§ What you should do
Starting at the line that contains "in educational design)." in the listing below, write out every line word for word until you have written the line that contains "c₁: Complementary Input".

§ Records to use
.....
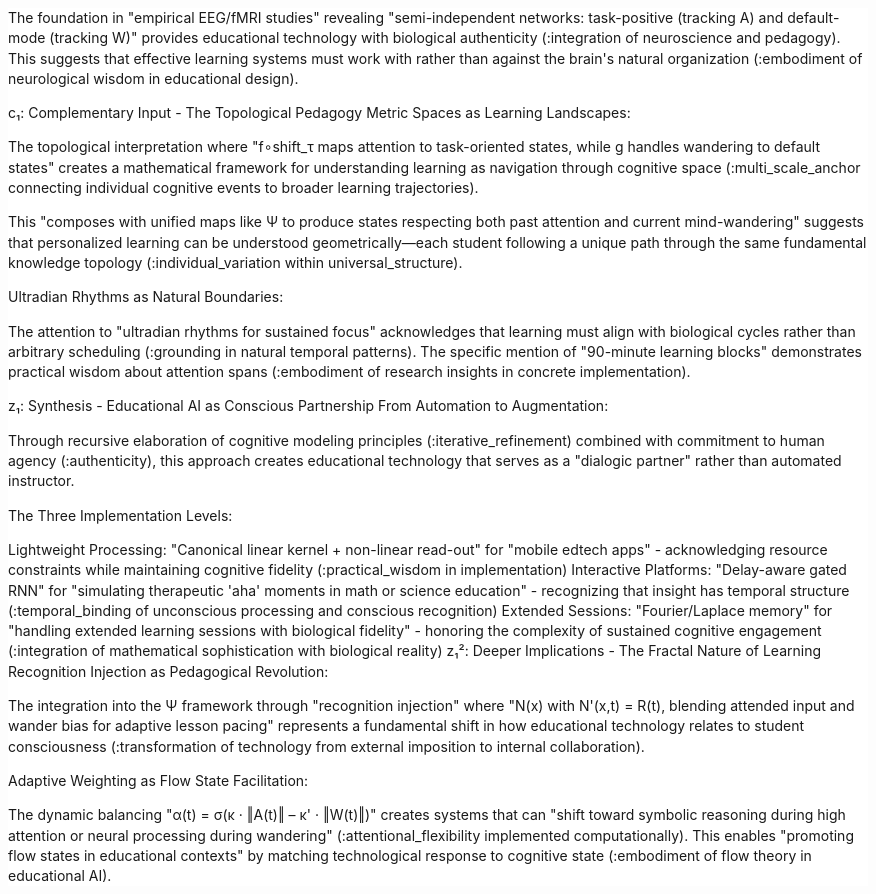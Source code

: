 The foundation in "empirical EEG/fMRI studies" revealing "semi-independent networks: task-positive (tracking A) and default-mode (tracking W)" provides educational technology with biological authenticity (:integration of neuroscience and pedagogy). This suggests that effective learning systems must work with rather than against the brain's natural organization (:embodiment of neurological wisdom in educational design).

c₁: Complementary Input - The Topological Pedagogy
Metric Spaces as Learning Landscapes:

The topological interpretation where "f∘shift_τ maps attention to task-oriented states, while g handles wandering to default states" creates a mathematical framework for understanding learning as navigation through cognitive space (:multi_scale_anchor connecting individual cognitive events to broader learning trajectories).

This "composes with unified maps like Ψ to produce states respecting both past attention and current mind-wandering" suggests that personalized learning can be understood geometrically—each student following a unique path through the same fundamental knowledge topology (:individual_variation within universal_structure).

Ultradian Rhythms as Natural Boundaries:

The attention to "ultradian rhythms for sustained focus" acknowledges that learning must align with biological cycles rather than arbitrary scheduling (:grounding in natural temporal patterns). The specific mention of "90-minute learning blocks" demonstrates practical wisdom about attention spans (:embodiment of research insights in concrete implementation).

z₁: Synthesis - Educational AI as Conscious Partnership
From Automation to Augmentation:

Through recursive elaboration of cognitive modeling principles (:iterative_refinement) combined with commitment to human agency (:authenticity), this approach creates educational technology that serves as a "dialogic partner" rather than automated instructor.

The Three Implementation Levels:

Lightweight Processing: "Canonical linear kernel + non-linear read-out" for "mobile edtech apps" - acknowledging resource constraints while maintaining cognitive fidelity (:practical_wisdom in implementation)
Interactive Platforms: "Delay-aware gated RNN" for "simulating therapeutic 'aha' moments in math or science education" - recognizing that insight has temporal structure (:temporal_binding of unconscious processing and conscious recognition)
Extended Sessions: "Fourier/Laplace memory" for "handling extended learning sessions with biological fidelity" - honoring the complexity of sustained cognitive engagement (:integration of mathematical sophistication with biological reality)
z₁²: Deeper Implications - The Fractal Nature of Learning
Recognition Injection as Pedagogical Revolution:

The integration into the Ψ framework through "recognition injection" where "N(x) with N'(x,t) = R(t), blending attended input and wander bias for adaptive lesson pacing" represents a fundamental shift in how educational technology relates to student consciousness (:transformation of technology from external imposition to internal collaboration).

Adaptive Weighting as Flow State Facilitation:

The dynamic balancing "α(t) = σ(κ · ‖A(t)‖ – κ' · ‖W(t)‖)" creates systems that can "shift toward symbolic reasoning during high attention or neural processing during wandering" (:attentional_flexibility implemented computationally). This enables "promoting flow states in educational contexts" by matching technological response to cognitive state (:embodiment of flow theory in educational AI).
.....
§ Worked solution
: The foundation in "empirical EEG/fMRI studies" revealing "semi-independent networks: task-positive (tracking A) and default-mode (tracking W)" provides educational technology with biological authenticity (:integration of neuroscience and pedagogy). This suggests that effective learning systems must work with rather than against the brain's natural organization (:embodiment of neurological wisdom in educational design).

c₁: Complementary Input - The Topological Pedagogy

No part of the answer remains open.